-- Input for this task follows --
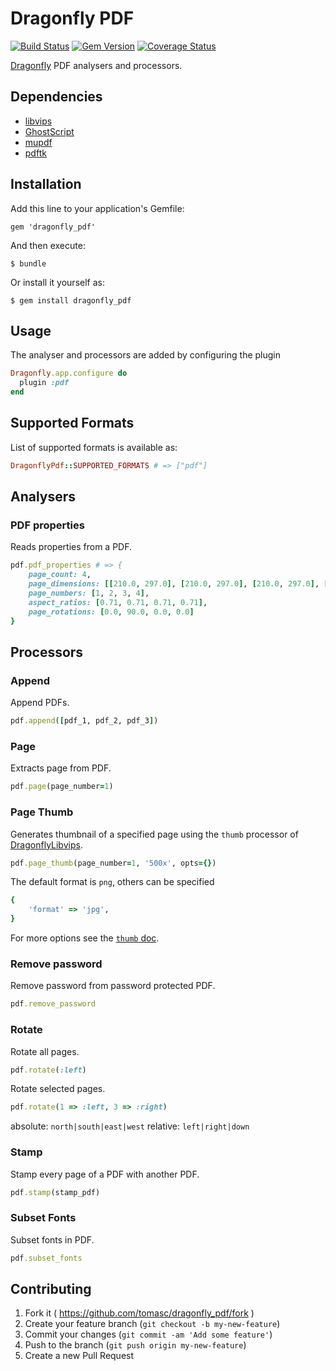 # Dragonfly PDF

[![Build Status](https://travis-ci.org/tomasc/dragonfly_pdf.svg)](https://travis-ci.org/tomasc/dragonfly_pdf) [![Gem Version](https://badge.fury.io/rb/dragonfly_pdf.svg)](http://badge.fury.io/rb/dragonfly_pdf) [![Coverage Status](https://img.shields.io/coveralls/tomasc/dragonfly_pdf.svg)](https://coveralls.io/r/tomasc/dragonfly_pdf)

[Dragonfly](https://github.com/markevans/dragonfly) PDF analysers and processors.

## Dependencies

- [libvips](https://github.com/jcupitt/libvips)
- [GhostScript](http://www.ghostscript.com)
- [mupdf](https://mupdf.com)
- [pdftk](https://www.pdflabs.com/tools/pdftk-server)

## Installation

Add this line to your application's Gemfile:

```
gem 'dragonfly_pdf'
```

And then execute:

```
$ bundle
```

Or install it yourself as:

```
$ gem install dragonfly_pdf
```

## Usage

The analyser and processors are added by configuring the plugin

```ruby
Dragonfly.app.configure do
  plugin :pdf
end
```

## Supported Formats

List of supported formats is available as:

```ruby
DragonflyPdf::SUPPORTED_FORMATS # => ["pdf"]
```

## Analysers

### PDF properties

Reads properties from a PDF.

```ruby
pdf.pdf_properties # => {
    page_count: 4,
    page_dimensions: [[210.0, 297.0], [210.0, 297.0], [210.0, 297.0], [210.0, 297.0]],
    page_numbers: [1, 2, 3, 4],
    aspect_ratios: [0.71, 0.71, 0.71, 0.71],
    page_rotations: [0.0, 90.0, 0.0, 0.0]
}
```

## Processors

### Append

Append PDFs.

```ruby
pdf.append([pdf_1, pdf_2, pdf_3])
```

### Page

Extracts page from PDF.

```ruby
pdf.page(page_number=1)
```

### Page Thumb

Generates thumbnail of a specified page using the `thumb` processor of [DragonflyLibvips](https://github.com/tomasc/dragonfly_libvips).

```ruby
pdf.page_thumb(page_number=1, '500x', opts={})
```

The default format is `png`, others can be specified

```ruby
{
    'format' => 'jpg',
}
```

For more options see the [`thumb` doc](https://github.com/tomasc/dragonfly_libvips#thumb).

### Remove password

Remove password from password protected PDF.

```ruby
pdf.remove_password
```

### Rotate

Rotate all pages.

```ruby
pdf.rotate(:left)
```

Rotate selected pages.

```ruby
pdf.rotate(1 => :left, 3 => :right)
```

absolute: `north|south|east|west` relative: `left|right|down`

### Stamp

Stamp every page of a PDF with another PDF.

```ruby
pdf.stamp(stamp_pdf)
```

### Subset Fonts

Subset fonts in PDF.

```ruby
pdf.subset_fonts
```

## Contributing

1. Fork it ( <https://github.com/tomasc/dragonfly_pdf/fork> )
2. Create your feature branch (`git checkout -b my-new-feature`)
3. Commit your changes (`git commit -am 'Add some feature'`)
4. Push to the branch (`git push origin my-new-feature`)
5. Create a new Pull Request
-- Input for this task concluded --
In the entries above, find every line holding the word "feature" and copy it out.

2. Create your feature branch (`git checkout -b my-new-feature`)
3. Commit your changes (`git commit -am 'Add some feature'`)
4. Push to the branch (`git push origin my-new-feature`)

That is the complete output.